_Work required_
Scan the material and copy out each line where the word "encodes" occurs.
== Segment start ==
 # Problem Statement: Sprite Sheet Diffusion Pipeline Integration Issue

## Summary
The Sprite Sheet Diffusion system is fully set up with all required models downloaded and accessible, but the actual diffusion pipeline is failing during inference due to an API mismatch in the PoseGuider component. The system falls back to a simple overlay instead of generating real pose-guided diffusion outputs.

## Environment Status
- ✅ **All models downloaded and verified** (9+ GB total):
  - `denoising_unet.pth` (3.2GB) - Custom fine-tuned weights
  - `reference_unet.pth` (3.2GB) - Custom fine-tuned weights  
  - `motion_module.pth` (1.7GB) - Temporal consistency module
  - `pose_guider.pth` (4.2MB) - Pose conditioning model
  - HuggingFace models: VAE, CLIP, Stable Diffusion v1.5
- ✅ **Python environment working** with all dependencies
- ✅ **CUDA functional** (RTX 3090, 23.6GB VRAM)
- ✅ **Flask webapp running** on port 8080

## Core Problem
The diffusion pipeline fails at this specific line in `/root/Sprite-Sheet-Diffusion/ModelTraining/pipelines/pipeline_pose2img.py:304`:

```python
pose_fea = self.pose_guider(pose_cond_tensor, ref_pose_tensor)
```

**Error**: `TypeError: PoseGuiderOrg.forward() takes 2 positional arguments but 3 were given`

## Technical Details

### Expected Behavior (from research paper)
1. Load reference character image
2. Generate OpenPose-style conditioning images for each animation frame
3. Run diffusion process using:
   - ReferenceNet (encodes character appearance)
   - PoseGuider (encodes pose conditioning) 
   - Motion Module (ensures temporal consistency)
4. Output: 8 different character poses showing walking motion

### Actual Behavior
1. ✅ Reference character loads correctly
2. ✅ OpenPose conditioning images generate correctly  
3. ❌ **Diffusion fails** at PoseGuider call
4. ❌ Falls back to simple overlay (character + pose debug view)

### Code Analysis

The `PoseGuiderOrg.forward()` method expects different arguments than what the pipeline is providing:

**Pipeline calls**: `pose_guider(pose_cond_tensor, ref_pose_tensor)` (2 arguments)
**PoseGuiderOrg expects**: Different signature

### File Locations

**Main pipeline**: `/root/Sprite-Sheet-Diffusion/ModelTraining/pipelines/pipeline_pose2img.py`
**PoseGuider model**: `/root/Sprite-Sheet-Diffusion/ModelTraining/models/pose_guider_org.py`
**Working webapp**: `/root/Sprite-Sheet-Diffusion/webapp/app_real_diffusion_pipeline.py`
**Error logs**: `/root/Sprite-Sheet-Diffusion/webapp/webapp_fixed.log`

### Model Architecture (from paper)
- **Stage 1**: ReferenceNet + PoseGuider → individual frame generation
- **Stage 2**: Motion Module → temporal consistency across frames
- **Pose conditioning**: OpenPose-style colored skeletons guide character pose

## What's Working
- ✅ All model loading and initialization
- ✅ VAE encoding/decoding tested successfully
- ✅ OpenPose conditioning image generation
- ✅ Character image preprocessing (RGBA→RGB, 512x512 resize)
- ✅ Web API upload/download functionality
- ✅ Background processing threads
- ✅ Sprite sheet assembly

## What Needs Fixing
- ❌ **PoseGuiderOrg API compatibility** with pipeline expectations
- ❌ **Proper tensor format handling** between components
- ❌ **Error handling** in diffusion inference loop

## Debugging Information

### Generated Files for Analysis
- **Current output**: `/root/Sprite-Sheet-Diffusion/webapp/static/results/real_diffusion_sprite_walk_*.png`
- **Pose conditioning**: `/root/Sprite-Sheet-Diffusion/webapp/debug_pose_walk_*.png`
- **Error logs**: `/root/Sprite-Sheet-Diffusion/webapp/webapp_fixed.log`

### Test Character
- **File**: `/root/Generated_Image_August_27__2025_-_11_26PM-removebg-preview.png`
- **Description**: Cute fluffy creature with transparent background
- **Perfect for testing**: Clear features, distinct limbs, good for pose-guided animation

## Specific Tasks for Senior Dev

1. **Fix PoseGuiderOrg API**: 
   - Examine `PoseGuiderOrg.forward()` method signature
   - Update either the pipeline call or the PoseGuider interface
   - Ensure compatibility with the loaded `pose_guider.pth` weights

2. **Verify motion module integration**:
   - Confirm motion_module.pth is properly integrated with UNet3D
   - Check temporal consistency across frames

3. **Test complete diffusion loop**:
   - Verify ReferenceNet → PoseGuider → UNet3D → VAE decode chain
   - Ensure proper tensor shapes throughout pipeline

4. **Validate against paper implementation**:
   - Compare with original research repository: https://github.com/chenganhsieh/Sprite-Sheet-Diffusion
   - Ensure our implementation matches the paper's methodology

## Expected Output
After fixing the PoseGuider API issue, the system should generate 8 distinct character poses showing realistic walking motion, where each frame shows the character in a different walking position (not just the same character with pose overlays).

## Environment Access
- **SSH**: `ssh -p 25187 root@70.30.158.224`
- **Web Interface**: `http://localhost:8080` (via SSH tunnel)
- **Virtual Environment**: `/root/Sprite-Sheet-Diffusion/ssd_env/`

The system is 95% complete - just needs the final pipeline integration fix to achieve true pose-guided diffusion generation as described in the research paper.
== Segment end ==
_Output_
   - ReferenceNet (encodes character appearance)
   - PoseGuider (encodes pose conditioning) 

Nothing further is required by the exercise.